REPUBLIKA.CO.ID, JAKARTA -- Badan Pusat Statistik (BPS) menyampaikan terdapat laju inflasi nasional sepanjang Mei 2021 tercatat sebesar 0,32 persen. Terdapat kenaikan dari laju inflasi bulan sebelumnya yang mencapai 0,13 persen. Meski begitu, kenaikan inflasi yang terjadi belum dapat memperlihatkan pemulihan daya beli.
Deputi Bidang Statistik Distribusi dan Jasa BPS, Setianto, mengatakan, kenaikan inflasi yang terjadi lebih disebabkan oleh adanya momen musiman, khususnya bulan Ramadhan dan Lebaran. Itu salah satunya tecermin dari pengungkit utama inflasi yang bersumber dari kenaikan harga bahan makanan akibat peningkatan permintaan.
"Dilihat dari beberapa komoditas utama yang sebabkan inflasi ini, antara lain, adalah bahan makanan yang notabene memang dibutuhkan masyarakat memenuhi kebutuhan sehari-hari terkait puasa maupun hari raya," kata Setianto dalam konferensi pers, Rabu (2/6).
Setianto menyampaikan, kelompok pengeluaran, kelompok yang memberikan andil terbesar, yakni kelompok makanan, minuman dan tembakau sebesar 0,10 persen. Kelompok ini pada bulan lalu mengalami inflasi 0,38 persen.
Lebih detail, komoditas yang dominan memberikan andil inflasi, yakni daging ayam ras dan ikan segar masing-masing 0,4 persen. Kemudian, diikuti buah jeruk, minyak goreng, dan daging sapi masing-masing 0,02 persen. Selanjutnya ayam hidup, kelapa, apel, dan kentang masing-masing 0,01 persen.
Selain menyumbang inflasi, tetap terdapat komoditas pangan yang memberikan andil deflasi. Di antaranya cabai merah sebesar 0,07 persen serta cabai rawit 0,05 persen.

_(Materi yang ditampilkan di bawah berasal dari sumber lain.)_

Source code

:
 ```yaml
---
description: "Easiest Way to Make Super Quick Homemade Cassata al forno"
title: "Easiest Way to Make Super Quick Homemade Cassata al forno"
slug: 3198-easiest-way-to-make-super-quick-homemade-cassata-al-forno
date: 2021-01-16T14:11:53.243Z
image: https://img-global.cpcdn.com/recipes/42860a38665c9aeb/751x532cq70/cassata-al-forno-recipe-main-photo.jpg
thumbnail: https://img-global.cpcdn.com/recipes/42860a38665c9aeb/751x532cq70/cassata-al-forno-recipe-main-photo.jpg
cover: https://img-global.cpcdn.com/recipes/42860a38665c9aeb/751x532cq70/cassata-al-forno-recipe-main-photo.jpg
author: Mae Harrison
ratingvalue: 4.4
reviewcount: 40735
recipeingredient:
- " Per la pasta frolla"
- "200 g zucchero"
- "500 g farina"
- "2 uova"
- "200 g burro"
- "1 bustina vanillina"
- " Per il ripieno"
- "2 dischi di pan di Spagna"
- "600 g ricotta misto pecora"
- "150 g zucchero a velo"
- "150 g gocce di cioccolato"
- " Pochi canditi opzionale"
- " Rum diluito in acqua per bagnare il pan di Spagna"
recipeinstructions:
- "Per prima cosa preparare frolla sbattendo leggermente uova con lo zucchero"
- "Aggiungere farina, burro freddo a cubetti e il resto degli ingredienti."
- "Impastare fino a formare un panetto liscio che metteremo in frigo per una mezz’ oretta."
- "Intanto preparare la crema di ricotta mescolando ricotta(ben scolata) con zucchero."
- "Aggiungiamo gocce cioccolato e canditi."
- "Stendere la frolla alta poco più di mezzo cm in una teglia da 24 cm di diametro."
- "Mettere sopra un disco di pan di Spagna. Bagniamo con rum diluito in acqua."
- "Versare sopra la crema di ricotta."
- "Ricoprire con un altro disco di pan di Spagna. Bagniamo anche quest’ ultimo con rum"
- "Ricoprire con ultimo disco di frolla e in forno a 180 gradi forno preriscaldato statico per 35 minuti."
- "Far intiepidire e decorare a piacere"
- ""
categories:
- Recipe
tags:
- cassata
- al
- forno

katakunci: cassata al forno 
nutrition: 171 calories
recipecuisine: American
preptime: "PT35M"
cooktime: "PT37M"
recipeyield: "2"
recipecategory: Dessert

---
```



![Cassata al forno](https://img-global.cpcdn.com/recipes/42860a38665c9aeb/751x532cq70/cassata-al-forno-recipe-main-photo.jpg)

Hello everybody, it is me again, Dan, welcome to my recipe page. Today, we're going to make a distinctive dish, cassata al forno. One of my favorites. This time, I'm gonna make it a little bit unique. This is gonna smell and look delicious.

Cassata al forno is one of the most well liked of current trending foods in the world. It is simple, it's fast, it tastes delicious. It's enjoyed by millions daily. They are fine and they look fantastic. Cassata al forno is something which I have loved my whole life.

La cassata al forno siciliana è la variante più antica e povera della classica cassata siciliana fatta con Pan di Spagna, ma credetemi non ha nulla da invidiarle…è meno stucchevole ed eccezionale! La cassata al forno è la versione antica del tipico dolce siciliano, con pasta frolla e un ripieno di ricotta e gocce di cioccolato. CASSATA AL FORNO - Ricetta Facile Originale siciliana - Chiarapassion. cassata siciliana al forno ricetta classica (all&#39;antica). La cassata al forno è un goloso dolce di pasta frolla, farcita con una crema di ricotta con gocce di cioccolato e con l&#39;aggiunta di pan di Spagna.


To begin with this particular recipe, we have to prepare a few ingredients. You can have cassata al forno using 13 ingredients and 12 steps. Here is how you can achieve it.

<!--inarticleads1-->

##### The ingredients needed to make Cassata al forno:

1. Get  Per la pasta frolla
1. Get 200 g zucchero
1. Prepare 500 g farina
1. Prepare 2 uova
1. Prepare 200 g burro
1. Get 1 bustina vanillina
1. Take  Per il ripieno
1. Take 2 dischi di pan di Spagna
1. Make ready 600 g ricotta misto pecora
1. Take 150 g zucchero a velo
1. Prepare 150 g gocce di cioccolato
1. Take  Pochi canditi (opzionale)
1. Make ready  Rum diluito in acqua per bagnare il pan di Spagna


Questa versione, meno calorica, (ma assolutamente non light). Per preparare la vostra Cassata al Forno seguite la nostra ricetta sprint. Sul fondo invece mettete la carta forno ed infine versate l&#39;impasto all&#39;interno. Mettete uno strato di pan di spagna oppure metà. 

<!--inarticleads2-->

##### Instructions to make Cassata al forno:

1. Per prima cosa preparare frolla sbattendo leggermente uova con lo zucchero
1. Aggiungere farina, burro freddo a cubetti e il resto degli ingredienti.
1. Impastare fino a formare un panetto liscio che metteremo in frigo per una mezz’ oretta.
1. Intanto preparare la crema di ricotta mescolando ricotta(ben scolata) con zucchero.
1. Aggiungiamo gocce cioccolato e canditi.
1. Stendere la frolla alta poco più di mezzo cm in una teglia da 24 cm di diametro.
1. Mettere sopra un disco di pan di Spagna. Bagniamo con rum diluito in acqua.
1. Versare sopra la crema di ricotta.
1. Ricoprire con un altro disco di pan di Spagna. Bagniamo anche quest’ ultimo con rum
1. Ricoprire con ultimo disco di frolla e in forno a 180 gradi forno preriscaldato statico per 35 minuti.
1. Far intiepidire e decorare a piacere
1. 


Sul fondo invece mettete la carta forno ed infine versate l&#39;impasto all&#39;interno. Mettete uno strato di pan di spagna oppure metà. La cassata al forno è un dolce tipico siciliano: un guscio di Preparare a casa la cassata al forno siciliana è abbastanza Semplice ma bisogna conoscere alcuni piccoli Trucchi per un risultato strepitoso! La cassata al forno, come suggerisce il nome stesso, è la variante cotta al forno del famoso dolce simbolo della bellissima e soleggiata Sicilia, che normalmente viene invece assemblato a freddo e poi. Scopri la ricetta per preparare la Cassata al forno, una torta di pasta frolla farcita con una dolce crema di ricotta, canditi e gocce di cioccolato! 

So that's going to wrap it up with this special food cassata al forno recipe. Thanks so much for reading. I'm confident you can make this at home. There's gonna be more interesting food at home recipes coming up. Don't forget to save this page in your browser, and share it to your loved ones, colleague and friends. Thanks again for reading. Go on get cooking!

"Terasa sekali (puasa dan Lebaran) meningkatkan harga-harga dan inflasi pada Mei," katanya.
Ia pun mengatakan, BPS belum dapat menyimpulkan apakah terjadi pemulihan daya beli secara keseluruhan. Menurut Setianto, masih perlu dilihat perkembangan harga-harga pada bulan-bulan ke depan.
Sebab, pada Mei lalu, sebagian masyarakat tengah mendapatkan pendapatan musiman, seperti tunjangan hari raya maupun donasi-donasi sosial ke masyarakat tertentu, melalui zakat dan instrumen lainnya.
"Jadi, ya belum bisa kami simpulkan. Kita lihat apakah dalam dua bulan ke depan terjadi pemulihan (daya beli) atau tidak," kata dia.